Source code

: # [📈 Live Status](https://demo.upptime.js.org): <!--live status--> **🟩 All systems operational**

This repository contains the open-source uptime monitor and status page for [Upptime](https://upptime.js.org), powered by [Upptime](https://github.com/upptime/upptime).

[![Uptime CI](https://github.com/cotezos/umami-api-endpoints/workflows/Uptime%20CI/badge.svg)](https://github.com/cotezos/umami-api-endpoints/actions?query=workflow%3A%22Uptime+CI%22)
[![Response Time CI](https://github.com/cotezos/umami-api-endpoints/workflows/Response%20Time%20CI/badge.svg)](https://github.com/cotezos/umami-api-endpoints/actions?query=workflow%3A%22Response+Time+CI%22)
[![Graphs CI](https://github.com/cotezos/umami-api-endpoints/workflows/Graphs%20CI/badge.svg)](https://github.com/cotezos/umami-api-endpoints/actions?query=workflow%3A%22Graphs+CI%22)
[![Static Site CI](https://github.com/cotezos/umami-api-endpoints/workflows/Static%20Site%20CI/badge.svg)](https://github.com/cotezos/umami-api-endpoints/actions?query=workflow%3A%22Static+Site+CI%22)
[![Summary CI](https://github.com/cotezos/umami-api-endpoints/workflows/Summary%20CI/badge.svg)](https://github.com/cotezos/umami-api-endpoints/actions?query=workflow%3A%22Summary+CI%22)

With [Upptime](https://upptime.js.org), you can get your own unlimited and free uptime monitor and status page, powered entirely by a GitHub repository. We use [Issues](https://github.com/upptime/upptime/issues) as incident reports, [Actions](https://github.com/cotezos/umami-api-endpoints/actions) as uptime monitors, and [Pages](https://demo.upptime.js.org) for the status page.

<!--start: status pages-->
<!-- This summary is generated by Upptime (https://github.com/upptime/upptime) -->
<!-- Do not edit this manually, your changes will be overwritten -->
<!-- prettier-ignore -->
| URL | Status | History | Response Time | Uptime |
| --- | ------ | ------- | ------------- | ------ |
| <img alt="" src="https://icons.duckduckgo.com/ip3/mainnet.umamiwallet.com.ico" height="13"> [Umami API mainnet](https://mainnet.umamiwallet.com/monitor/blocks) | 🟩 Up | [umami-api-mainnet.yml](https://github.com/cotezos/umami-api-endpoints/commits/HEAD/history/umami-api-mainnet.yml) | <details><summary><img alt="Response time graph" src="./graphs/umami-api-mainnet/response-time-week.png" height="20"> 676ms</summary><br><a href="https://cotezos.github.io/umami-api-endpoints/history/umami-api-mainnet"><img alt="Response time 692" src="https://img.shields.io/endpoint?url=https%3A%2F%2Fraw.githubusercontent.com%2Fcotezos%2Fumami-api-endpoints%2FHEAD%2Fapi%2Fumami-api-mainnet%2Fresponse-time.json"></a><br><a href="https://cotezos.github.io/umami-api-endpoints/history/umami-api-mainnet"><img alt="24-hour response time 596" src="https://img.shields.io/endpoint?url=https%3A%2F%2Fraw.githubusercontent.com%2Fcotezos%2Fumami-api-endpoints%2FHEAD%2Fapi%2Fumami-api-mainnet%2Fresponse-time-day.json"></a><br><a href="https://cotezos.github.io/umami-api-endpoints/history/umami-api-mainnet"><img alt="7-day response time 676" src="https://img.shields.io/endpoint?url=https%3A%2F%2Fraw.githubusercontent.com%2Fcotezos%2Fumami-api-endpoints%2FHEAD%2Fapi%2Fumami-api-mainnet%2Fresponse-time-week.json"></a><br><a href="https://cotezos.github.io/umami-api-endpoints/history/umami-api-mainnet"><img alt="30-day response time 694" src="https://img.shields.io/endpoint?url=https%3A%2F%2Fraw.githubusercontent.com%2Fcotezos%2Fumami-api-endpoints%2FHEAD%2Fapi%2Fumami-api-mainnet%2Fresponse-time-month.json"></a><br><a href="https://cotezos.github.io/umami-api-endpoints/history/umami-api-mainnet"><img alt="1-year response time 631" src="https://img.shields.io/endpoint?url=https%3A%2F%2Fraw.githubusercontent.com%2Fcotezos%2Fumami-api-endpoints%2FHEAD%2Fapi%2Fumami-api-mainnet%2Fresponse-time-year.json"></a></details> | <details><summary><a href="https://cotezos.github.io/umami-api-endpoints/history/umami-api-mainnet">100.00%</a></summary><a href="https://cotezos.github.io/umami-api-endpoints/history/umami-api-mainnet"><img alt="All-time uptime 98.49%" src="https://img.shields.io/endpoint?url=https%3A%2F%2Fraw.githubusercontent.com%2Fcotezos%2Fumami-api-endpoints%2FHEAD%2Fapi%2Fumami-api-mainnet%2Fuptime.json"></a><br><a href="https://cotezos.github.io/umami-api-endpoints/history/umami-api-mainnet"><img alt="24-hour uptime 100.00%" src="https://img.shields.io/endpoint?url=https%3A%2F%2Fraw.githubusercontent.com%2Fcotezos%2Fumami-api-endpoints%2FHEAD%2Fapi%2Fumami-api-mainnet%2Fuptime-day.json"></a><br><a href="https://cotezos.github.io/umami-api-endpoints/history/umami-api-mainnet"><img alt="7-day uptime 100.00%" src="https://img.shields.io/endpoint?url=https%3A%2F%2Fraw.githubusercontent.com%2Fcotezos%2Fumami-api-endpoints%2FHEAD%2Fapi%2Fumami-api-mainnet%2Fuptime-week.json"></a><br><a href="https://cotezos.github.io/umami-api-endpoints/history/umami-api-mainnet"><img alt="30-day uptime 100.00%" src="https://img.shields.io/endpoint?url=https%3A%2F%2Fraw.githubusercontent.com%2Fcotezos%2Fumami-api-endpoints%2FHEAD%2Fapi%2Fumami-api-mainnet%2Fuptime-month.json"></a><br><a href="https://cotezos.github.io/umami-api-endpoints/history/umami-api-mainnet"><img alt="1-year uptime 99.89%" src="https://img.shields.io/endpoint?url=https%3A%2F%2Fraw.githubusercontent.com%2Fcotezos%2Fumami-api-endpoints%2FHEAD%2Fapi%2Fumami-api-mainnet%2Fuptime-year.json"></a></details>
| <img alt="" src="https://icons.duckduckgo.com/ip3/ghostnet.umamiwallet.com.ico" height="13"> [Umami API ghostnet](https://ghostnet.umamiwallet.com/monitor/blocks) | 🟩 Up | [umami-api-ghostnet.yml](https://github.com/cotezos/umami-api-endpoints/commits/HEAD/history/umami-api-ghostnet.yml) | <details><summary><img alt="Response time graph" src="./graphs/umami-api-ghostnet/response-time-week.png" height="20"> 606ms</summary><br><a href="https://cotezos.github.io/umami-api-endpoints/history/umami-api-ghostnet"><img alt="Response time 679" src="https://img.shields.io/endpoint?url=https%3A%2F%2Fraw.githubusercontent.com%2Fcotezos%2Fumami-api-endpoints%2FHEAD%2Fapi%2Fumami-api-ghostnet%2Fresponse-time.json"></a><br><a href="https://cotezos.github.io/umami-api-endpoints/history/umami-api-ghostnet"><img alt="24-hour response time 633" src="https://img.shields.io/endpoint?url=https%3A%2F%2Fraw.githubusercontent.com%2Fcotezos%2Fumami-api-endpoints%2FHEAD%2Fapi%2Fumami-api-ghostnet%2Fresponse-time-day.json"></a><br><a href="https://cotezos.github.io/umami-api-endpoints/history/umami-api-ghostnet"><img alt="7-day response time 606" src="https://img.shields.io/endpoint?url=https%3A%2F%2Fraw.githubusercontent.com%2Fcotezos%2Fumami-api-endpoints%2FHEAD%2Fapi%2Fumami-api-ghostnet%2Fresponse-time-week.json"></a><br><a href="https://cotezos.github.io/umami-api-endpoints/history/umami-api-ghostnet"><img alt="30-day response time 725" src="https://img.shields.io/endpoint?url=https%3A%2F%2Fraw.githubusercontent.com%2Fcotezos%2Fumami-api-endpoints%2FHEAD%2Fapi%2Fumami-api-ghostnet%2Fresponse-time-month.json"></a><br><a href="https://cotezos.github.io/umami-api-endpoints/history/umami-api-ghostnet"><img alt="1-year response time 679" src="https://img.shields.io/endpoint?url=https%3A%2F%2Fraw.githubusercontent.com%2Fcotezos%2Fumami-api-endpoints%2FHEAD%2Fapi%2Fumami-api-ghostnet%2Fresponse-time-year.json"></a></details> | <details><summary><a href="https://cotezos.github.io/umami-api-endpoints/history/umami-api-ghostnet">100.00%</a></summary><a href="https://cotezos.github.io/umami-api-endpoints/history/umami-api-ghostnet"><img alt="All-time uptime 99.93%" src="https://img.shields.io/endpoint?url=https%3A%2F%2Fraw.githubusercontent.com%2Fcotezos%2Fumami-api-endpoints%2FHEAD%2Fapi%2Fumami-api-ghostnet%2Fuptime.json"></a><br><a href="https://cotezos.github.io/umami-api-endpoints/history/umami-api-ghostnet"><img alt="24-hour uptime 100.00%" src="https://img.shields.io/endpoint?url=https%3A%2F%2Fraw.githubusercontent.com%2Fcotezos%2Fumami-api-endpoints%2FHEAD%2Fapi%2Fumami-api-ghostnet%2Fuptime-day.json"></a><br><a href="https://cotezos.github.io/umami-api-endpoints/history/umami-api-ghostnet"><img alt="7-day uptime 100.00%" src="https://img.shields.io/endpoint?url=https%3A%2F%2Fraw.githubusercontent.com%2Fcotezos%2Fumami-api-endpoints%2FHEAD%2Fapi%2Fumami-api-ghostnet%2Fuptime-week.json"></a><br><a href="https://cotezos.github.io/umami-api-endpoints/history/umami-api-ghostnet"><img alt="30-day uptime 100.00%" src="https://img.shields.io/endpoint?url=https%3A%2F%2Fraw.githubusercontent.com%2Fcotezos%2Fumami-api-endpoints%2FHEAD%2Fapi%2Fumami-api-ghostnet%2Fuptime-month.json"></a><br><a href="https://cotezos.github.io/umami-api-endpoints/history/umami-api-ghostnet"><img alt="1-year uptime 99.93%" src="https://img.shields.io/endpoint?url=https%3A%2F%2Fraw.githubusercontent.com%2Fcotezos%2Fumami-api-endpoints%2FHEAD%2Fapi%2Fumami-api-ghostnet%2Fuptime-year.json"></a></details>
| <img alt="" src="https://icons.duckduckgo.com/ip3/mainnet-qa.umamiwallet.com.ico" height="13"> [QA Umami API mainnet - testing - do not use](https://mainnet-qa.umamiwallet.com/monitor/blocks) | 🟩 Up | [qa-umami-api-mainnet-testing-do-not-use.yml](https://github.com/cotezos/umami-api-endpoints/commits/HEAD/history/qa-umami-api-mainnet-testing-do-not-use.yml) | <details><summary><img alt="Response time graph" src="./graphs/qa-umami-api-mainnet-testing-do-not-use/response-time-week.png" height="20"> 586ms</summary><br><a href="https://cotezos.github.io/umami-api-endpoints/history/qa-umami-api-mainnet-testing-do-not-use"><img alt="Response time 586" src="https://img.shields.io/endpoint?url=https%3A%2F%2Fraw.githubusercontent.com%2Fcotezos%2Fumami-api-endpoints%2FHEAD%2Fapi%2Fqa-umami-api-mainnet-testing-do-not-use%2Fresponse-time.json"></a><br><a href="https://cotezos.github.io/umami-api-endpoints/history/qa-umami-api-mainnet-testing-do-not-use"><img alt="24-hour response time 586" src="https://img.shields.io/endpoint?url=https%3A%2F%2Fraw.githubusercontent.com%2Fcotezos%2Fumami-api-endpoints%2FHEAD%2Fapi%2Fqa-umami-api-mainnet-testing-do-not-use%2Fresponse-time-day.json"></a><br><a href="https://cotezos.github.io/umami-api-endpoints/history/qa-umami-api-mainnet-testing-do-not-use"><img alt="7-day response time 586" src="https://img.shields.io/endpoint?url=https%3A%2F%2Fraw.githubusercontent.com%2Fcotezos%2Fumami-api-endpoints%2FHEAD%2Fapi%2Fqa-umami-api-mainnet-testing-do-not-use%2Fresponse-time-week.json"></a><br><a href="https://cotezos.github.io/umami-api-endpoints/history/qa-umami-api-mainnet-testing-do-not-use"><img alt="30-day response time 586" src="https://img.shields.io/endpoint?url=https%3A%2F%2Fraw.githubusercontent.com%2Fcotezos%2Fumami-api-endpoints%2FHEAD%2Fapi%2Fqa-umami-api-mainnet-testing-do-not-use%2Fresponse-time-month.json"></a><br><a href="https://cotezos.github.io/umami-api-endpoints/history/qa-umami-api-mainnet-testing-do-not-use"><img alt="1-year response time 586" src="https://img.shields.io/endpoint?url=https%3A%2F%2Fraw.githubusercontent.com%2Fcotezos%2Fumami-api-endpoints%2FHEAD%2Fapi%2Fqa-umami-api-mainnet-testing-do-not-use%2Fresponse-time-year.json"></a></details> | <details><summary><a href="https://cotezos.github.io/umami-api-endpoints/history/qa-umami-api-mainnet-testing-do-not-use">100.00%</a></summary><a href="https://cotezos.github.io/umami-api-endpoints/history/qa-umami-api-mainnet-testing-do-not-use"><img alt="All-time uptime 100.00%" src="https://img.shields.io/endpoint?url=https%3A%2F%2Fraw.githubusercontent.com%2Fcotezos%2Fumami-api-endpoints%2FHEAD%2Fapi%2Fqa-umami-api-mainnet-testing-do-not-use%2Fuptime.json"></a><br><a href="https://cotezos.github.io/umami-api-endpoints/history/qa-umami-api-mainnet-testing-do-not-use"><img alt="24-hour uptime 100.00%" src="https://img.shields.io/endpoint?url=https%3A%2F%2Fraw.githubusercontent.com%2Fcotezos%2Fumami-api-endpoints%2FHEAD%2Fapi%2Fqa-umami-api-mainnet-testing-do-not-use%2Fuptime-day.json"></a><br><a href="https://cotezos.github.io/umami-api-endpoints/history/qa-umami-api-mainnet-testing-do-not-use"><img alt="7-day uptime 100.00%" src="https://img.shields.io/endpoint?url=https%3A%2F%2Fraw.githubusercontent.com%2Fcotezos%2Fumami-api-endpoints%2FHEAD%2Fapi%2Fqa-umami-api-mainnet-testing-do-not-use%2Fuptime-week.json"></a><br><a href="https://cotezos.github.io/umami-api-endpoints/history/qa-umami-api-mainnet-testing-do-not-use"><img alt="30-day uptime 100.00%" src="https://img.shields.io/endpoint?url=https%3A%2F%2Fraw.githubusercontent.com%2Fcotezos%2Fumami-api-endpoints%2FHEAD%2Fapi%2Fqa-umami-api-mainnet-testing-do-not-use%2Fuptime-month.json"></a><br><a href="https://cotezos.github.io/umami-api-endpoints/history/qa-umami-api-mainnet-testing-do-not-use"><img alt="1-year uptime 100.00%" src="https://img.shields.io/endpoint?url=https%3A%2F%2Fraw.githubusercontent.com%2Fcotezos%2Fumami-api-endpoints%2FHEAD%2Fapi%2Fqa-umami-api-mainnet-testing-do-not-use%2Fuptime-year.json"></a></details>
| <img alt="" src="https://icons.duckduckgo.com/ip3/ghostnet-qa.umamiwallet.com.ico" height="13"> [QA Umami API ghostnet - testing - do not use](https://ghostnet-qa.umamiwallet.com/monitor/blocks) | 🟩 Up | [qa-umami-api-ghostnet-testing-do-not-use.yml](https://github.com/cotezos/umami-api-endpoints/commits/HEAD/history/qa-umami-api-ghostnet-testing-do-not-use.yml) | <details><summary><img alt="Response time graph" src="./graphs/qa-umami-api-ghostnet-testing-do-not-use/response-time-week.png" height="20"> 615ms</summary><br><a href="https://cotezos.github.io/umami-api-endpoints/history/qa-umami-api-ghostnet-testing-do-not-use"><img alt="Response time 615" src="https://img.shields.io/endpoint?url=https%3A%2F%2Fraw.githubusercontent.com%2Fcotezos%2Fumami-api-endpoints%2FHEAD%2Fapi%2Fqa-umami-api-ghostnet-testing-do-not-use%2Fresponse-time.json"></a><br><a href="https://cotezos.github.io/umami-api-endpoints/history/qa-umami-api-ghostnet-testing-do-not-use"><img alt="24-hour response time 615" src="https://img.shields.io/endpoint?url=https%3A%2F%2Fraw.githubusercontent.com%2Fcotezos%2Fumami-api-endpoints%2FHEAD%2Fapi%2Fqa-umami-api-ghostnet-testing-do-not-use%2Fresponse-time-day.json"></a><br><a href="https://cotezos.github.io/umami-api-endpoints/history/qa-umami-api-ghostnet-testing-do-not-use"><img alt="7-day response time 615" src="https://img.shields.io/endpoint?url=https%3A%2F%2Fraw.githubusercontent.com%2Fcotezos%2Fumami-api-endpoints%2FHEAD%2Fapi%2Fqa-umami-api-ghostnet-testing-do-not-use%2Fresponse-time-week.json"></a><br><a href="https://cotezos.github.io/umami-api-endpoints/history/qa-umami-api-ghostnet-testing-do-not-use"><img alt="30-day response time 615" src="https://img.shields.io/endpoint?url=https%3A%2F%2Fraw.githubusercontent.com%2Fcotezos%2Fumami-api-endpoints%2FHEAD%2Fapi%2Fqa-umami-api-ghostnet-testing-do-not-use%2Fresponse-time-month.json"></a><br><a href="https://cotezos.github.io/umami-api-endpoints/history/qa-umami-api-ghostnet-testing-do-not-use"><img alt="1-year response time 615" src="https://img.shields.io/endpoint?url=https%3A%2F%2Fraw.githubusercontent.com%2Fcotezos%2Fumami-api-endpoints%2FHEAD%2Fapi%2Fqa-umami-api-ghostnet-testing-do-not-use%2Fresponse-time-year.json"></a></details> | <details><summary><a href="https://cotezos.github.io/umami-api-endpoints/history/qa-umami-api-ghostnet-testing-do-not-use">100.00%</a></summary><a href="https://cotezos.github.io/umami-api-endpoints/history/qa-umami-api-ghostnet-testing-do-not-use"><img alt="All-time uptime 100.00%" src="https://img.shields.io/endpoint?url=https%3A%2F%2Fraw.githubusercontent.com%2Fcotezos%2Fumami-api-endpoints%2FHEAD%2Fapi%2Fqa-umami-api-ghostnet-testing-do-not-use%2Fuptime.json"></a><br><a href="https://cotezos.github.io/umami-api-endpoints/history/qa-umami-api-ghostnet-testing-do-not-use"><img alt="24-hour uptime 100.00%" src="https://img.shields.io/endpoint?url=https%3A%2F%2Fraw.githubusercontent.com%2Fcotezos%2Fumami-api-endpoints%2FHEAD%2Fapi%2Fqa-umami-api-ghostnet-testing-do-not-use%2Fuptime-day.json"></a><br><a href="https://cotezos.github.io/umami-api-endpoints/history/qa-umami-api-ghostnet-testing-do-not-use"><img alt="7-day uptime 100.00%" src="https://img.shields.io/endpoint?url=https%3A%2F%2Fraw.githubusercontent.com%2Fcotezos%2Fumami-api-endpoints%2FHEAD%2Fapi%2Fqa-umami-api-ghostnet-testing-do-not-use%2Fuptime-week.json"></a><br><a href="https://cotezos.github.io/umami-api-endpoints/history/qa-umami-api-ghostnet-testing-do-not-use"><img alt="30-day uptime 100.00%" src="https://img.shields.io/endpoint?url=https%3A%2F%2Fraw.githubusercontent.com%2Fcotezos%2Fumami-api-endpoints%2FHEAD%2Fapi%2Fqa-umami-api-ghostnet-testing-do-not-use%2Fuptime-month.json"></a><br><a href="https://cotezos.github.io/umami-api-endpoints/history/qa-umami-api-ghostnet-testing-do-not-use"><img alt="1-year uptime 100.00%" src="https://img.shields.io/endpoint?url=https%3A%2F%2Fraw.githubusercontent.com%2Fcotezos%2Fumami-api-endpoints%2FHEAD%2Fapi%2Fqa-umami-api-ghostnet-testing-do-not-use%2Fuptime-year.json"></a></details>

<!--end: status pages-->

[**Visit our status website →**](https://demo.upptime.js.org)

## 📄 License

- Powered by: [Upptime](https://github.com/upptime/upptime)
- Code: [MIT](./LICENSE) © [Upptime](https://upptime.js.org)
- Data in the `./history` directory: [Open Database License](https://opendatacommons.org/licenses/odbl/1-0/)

What to produce: Copy out the line containing "## 📄 License", then every line after it through the end of the listing, exactly and with nothing else.

Result of this exercise:
## 📄 License

- Powered by: [Upptime](https://github.com/upptime/upptime)
- Code: [MIT](./LICENSE) © [Upptime](https://upptime.js.org)
- Data in the `./history` directory: [Open Database License](https://opendatacommons.org/licenses/odbl/1-0/)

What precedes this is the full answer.